A peek at director Ron Shelton’s resume would make for a quick dismissal of him as a sports guy — Bull DurhamWhite Men Can’t Jump and Tin Cup. But there’s always been a fleck-sized undertone of racial differences in much of his work, something he explodes with surprising skill in the swiftly moving police drama Dark Blue.

It’s no accident that Dark Blue is close in spirit to L.A. Confidential. Story credit here goes to James Ellroy, who wrote the novel on which 1997’s L.A. Confidential was based. Like that film, Dark Blue has labyrinthine, head-spinning webs of departmental corruption and deceit. It also has a similarly seamy slow-burn energy, charged by its narrative and thematic tie-ins with the 1992 Los Angeles riots and a dynamite lead performance from Kurt Russell.

Russell plays Eldon Perry, a weathered L.A.P.D. sergeant who’s able to reconcile his good-old-boy corruption as long as he can sell its merits to everyone else. Among the buyers are his new, green partner Bobby Keough (Scott Speedman) and their even dirtier supervisor Jack Van Meter (Brendan Gleeson, whose sneering is superb) for whom they do the legwork.

Perry’s mettle is tested by the brutal crime that opens the film — a robbery/homicide that claims the life of a police dispatcher. After he and Keough are put on the case, Perry discovers a connection to Van Meter. With a deputy chief (Ving Rhames) breathing down his neck, Perry must decide whether to pursue true justice or continue the cover-ups that have become second nature.

Dark Blue isn’t much of a mystery in that it’s explicit about Van Meter’s involvement mostly from the get-go. The question then becomes why Van Meter would assign his best cop to a case that would so easily expose him. In clumsier hands, that would never be resolved. But screenwriter David Ayer (Training Day) has such a great handle on all the characters that we see Van Meter’s manipulation of Perry has worked for years and he sees no reason it won’t now.

Dark Blue‘s greatest strength is in these characters, how impure their motives are and how smooth they are about their various plays for power. Ayer doesn’t flinch with terse dialogue and a handful of crackling confrontational scenes. The best involves Perry publicly chiding Keough in the stationhouse after he suggests Van Meter’s involvement. Russell plays it wisely, as a man who himself knows Van Meter’s involved, but makes a big production to shift guilt away from himself.

After a handful of throwaway performances, Russell gets this showcase role and runs with it. He effortlessly fuses together Perry’s cockiness, charm, bravado, rage and desperation. He’s a guy who plays hardball with everyone but himself, only because he knows he’ll probably strike out. Through it all, Russell allows us to connect with the character despite his reprehensible acts.
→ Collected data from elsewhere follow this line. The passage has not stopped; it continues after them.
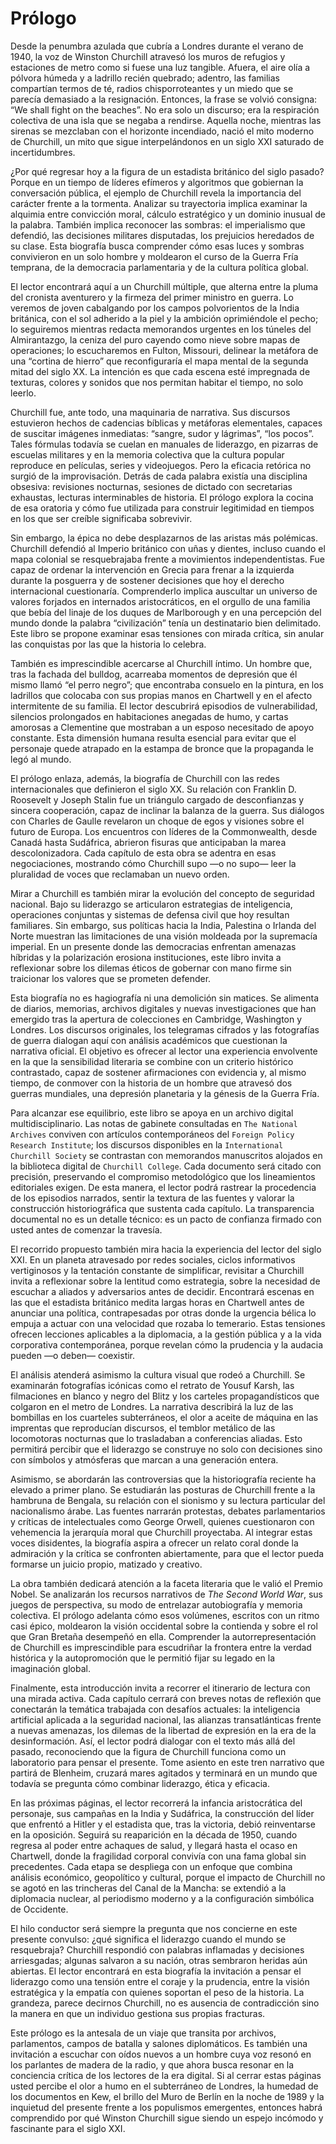 # Prólogo

Desde la penumbra azulada que cubría a Londres durante el verano de 1940, la voz de Winston Churchill atravesó los muros de refugios y estaciones de metro como si fuese una luz tangible. Afuera, el aire olía a pólvora húmeda y a ladrillo recién quebrado; adentro, las familias compartían termos de té, radios chisporroteantes y un miedo que se parecía demasiado a la resignación. Entonces, la frase se volvió consigna: “We shall fight on the beaches”. No era solo un discurso; era la respiración colectiva de una isla que se negaba a rendirse. Aquella noche, mientras las sirenas se mezclaban con el horizonte incendiado, nació el mito moderno de Churchill, un mito que sigue interpelándonos en un siglo XXI saturado de incertidumbres.

¿Por qué regresar hoy a la figura de un estadista británico del siglo pasado? Porque en un tiempo de líderes efímeros y algoritmos que gobiernan la conversación pública, el ejemplo de Churchill revela la importancia del carácter frente a la tormenta. Analizar su trayectoria implica examinar la alquimia entre convicción moral, cálculo estratégico y un dominio inusual de la palabra. También implica reconocer las sombras: el imperialismo que defendió, las decisiones militares disputadas, los prejuicios heredados de su clase. Esta biografía busca comprender cómo esas luces y sombras convivieron en un solo hombre y moldearon el curso de la Guerra Fría temprana, de la democracia parlamentaria y de la cultura política global.

El lector encontrará aquí a un Churchill múltiple, que alterna entre la pluma del cronista aventurero y la firmeza del primer ministro en guerra. Lo veremos de joven cabalgando por los campos polvorientos de la India británica, con el sol adherido a la piel y la ambición oprimiéndole el pecho; lo seguiremos mientras redacta memorandos urgentes en los túneles del Almirantazgo, la ceniza del puro cayendo como nieve sobre mapas de operaciones; lo escucharemos en Fulton, Missouri, delinear la metáfora de una “cortina de hierro” que reconfiguraría el mapa mental de la segunda mitad del siglo XX. La intención es que cada escena esté impregnada de texturas, colores y sonidos que nos permitan habitar el tiempo, no solo leerlo.

Churchill fue, ante todo, una maquinaria de narrativa. Sus discursos estuvieron hechos de cadencias bíblicas y metáforas elementales, capaces de suscitar imágenes inmediatas: “sangre, sudor y lágrimas”, “los pocos”. Tales fórmulas todavía se cuelan en manuales de liderazgo, en pizarras de escuelas militares y en la memoria colectiva que la cultura popular reproduce en películas, series y videojuegos. Pero la eficacia retórica no surgió de la improvisación. Detrás de cada palabra existía una disciplina obsesiva: revisiones nocturnas, sesiones de dictado con secretarias exhaustas, lecturas interminables de historia. El prólogo explora la cocina de esa oratoria y cómo fue utilizada para construir legitimidad en tiempos en los que ser creíble significaba sobrevivir.

Sin embargo, la épica no debe desplazarnos de las aristas más polémicas. Churchill defendió al Imperio británico con uñas y dientes, incluso cuando el mapa colonial se resquebrajaba frente a movimientos independentistas. Fue capaz de ordenar la intervención en Grecia para frenar a la izquierda durante la posguerra y de sostener decisiones que hoy el derecho internacional cuestionaría. Comprenderlo implica auscultar un universo de valores forjados en internados aristocráticos, en el orgullo de una familia que bebía del linaje de los duques de Marlborough y en una percepción del mundo donde la palabra “civilización” tenía un destinatario bien delimitado. Este libro se propone examinar esas tensiones con mirada crítica, sin anular las conquistas por las que la historia lo celebra.

También es imprescindible acercarse al Churchill íntimo. Un hombre que, tras la fachada del bulldog, acarreaba momentos de depresión que él mismo llamó “el perro negro”; que encontraba consuelo en la pintura, en los ladrillos que colocaba con sus propias manos en Chartwell y en el afecto intermitente de su familia. El lector descubrirá episodios de vulnerabilidad, silencios prolongados en habitaciones anegadas de humo, y cartas amorosas a Clementine que mostraban a un esposo necesitado de apoyo constante. Esta dimensión humana resulta esencial para evitar que el personaje quede atrapado en la estampa de bronce que la propaganda le legó al mundo.

El prólogo enlaza, además, la biografía de Churchill con las redes internacionales que definieron el siglo XX. Su relación con Franklin D. Roosevelt y Joseph Stalin fue un triángulo cargado de desconfianzas y sincera cooperación, capaz de inclinar la balanza de la guerra. Sus diálogos con Charles de Gaulle revelaron un choque de egos y visiones sobre el futuro de Europa. Los encuentros con líderes de la Commonwealth, desde Canadá hasta Sudáfrica, abrieron fisuras que anticipaban la marea descolonizadora. Cada capítulo de esta obra se adentra en esas negociaciones, mostrando cómo Churchill supo —o no supo— leer la pluralidad de voces que reclamaban un nuevo orden.

Mirar a Churchill es también mirar la evolución del concepto de seguridad nacional. Bajo su liderazgo se articularon estrategias de inteligencia, operaciones conjuntas y sistemas de defensa civil que hoy resultan familiares. Sin embargo, sus políticas hacia la India, Palestina o Irlanda del Norte muestran las limitaciones de una visión moldeada por la supremacía imperial. En un presente donde las democracias enfrentan amenazas híbridas y la polarización erosiona instituciones, este libro invita a reflexionar sobre los dilemas éticos de gobernar con mano firme sin traicionar los valores que se prometen defender.

Esta biografía no es hagiografía ni una demolición sin matices. Se alimenta de diarios, memorias, archivos digitales y nuevas investigaciones que han emergido tras la apertura de colecciones en Cambridge, Washington y Londres. Los discursos originales, los telegramas cifrados y las fotografías de guerra dialogan aquí con análisis académicos que cuestionan la narrativa oficial. El objetivo es ofrecer al lector una experiencia envolvente en la que la sensibilidad literaria se combine con un criterio histórico contrastado, capaz de sostener afirmaciones con evidencia y, al mismo tiempo, de conmover con la historia de un hombre que atravesó dos guerras mundiales, una depresión planetaria y la génesis de la Guerra Fría.

Para alcanzar ese equilibrio, este libro se apoya en un archivo digital multidisciplinario. Las notas de gabinete consultadas en `The National Archives` conviven con artículos contemporáneos del `Foreign Policy Research Institute`; los discursos disponibles en la `International Churchill Society` se contrastan con memorandos manuscritos alojados en la biblioteca digital de `Churchill College`. Cada documento será citado con precisión, preservando el compromiso metodológico que los lineamientos editoriales exigen. De esta manera, el lector podrá rastrear la procedencia de los episodios narrados, sentir la textura de las fuentes y valorar la construcción historiográfica que sustenta cada capítulo. La transparencia documental no es un detalle técnico: es un pacto de confianza firmado con usted antes de comenzar la travesía.

El recorrido propuesto también mira hacia la experiencia del lector del siglo XXI. En un planeta atravesado por redes sociales, ciclos informativos vertiginosos y la tentación constante de simplificar, revisitar a Churchill invita a reflexionar sobre la lentitud como estrategia, sobre la necesidad de escuchar a aliados y adversarios antes de decidir. Encontrará escenas en las que el estadista británico medita largas horas en Chartwell antes de anunciar una política, contrapesadas por otras donde la urgencia bélica lo empuja a actuar con una velocidad que rozaba lo temerario. Estas tensiones ofrecen lecciones aplicables a la diplomacia, a la gestión pública y a la vida corporativa contemporánea, porque revelan cómo la prudencia y la audacia pueden —o deben— coexistir.

El análisis atenderá asimismo la cultura visual que rodeó a Churchill. Se examinarán fotografías icónicas como el retrato de Yousuf Karsh, las filmaciones en blanco y negro del Blitz y los carteles propagandísticos que colgaron en el metro de Londres. La narrativa describirá la luz de las bombillas en los cuarteles subterráneos, el olor a aceite de máquina en las imprentas que reproducían discursos, el temblor metálico de las locomotoras nocturnas que lo trasladaban a conferencias aliadas. Esto permitirá percibir que el liderazgo se construye no solo con decisiones sino con símbolos y atmósferas que marcan a una generación entera.

Asimismo, se abordarán las controversias que la historiografía reciente ha elevado a primer plano. Se estudiarán las posturas de Churchill frente a la hambruna de Bengala, su relación con el sionismo y su lectura particular del nacionalismo árabe. Las fuentes narrarán protestas, debates parlamentarios y críticas de intelectuales como George Orwell, quienes cuestionaron con vehemencia la jerarquía moral que Churchill proyectaba. Al integrar estas voces disidentes, la biografía aspira a ofrecer un relato coral donde la admiración y la crítica se confronten abiertamente, para que el lector pueda formarse un juicio propio, matizado y creativo.

La obra también dedicará atención a la faceta literaria que le valió el Premio Nobel. Se analizarán los recursos narrativos de *The Second World War*, sus juegos de perspectiva, su modo de entrelazar autobiografía y memoria colectiva. El prólogo adelanta cómo esos volúmenes, escritos con un ritmo casi épico, moldearon la visión occidental sobre la contienda y sobre el rol que Gran Bretaña desempeñó en ella. Comprender la autorrepresentación de Churchill es imprescindible para escudriñar la frontera entre la verdad histórica y la autopromoción que le permitió fijar su legado en la imaginación global.

Finalmente, esta introducción invita a recorrer el itinerario de lectura con una mirada activa. Cada capítulo cerrará con breves notas de reflexión que conectarán la temática trabajada con desafíos actuales: la inteligencia artificial aplicada a la seguridad nacional, las alianzas transatlánticas frente a nuevas amenazas, los dilemas de la libertad de expresión en la era de la desinformación. Así, el lector podrá dialogar con el texto más allá del pasado, reconociendo que la figura de Churchill funciona como un laboratorio para pensar el presente. Tome asiento en este tren narrativo que partirá de Blenheim, cruzará mares agitados y terminará en un mundo que todavía se pregunta cómo combinar liderazgo, ética y eficacia.

En las próximas páginas, el lector recorrerá la infancia aristocrática del personaje, sus campañas en la India y Sudáfrica, la construcción del líder que enfrentó a Hitler y el estadista que, tras la victoria, debió reinventarse en la oposición. Seguirá su reaparición en la década de 1950, cuando regresa al poder entre achaques de salud, y llegará hasta el ocaso en Chartwell, donde la fragilidad corporal convivía con una fama global sin precedentes. Cada etapa se despliega con un enfoque que combina análisis económico, geopolítico y cultural, porque el impacto de Churchill no se agotó en las trincheras del Canal de la Mancha: se extendió a la diplomacia nuclear, al periodismo moderno y a la configuración simbólica de Occidente.

El hilo conductor será siempre la pregunta que nos concierne en este presente convulso: ¿qué significa el liderazgo cuando el mundo se resquebraja? Churchill respondió con palabras inflamadas y decisiones arriesgadas; algunas salvaron a su nación, otras sembraron heridas aún abiertas. El lector encontrará en esta biografía la invitación a pensar el liderazgo como una tensión entre el coraje y la prudencia, entre la visión estratégica y la empatía con quienes soportan el peso de la historia. La grandeza, parece decirnos Churchill, no es ausencia de contradicción sino la manera en que un individuo gestiona sus propias fracturas.

Este prólogo es la antesala de un viaje que transita por archivos, parlamentos, campos de batalla y salones diplomáticos. Es también una invitación a escuchar con oídos nuevos a un hombre cuya voz resonó en los parlantes de madera de la radio, y que ahora busca resonar en la conciencia crítica de los lectores de la era digital. Si al cerrar estas páginas usted percibe el olor a humo en el subterráneo de Londres, la humedad de los documentos en Kew, el brillo del Muro de Berlín en la noche de 1989 y la inquietud del presente frente a los populismos emergentes, entonces habrá comprendido por qué Winston Churchill sigue siendo un espejo incómodo y fascinante para el siglo XXI.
The movie is not without a few big stumbles. Its aggressively awful musical score, from the usually reliable Terence Blanchard, sounds at times like a bad remix of the Outback Steakhouse jingle. Plus, a major break allowing Perry to piece the puzzle together comes too easily and the love lives of four different characters overlap ridiculously. But its action climax is intense and exciting in all the right ways. And the resolution, though chatty, works on all levels of acting, theme and story.

Shelton, who already has proven himself as a master of the sports movie, has more cop movies on his docket, and if Dark Blue is any indicator, his new direction will prove just as fruitful.